• [What to do]: Look for "input" in each line of the entries, and return the matching lines.

• [Excerpted records]:
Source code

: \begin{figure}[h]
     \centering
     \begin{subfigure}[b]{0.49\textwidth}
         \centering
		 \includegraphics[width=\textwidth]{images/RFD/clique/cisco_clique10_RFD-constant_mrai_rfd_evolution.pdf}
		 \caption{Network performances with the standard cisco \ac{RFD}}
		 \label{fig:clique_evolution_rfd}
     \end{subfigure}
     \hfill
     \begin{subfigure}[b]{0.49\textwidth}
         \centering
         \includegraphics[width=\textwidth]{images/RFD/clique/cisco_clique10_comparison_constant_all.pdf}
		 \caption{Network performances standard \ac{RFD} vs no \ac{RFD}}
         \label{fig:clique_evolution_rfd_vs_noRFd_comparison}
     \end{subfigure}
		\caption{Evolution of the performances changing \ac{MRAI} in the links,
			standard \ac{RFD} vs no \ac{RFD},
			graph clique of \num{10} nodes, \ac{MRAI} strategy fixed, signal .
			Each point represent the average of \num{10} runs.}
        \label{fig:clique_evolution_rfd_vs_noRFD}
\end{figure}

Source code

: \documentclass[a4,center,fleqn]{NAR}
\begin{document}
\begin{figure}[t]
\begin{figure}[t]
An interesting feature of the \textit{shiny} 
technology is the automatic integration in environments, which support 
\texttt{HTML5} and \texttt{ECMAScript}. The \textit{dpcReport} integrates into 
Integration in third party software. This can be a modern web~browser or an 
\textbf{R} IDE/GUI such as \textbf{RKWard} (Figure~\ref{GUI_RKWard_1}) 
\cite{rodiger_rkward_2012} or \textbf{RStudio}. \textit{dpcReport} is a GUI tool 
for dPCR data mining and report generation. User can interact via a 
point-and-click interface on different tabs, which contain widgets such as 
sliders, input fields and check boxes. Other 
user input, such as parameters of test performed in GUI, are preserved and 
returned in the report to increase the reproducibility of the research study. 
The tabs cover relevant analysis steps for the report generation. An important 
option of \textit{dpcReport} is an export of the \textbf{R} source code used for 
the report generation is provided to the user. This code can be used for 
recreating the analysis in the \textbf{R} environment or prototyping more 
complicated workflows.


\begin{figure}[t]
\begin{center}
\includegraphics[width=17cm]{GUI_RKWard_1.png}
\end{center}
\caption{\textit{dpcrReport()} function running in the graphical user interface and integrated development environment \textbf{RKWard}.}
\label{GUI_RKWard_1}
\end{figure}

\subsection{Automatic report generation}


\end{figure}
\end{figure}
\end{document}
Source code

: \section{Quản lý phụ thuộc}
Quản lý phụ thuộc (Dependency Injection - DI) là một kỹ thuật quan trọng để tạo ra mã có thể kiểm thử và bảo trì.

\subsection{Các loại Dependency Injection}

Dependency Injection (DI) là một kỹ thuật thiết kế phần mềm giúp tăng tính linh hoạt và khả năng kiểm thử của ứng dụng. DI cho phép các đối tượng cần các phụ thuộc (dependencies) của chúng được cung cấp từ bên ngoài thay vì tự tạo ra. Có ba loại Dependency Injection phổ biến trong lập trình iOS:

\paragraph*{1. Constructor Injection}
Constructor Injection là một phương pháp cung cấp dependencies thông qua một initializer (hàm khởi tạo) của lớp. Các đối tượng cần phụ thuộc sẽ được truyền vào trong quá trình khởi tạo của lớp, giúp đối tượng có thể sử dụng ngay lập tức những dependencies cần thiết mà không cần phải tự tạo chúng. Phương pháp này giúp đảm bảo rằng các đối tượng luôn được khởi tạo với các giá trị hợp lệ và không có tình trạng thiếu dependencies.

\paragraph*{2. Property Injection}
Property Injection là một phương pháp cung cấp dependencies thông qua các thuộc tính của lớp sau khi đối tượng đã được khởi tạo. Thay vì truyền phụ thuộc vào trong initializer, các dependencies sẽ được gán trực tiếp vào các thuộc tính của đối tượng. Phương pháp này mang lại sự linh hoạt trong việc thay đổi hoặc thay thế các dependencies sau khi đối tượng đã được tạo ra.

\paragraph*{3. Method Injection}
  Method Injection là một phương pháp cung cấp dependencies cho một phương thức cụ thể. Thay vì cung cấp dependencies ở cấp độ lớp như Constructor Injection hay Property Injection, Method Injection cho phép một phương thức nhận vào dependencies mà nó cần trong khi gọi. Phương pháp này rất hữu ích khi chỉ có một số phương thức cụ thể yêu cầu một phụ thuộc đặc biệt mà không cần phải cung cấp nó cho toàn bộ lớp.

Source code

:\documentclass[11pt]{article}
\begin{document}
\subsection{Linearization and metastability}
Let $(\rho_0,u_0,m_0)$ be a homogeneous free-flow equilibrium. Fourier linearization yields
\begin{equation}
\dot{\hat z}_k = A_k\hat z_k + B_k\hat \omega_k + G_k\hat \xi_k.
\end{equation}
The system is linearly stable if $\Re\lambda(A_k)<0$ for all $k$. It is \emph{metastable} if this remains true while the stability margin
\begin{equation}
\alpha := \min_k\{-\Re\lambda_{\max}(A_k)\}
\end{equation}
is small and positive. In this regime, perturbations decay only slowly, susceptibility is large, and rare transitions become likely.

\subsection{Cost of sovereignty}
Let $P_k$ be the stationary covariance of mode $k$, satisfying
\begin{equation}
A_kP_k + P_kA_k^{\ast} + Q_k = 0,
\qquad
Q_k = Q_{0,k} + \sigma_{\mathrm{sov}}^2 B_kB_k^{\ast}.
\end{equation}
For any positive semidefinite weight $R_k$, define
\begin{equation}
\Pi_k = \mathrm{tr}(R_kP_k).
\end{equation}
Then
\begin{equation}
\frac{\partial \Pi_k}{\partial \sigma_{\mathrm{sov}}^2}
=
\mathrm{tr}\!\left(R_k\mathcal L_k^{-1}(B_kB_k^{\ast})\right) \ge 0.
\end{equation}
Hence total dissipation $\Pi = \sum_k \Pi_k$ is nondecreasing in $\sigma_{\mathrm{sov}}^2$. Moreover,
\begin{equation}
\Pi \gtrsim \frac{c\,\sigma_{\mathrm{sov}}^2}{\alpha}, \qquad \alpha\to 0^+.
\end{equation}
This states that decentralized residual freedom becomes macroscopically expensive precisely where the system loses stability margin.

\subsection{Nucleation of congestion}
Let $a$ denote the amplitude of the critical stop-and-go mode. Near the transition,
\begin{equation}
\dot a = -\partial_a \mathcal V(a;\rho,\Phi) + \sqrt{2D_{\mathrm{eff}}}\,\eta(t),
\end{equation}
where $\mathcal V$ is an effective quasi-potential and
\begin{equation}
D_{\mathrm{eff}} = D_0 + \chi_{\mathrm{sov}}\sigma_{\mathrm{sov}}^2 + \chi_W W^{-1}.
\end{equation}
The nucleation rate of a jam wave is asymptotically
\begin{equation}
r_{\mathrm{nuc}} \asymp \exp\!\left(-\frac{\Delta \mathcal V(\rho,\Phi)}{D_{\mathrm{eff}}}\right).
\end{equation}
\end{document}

• [Solution to this exercise]:
sliders, input fields and check boxes. Other 
user input, such as parameters of test performed in GUI, are preserved and 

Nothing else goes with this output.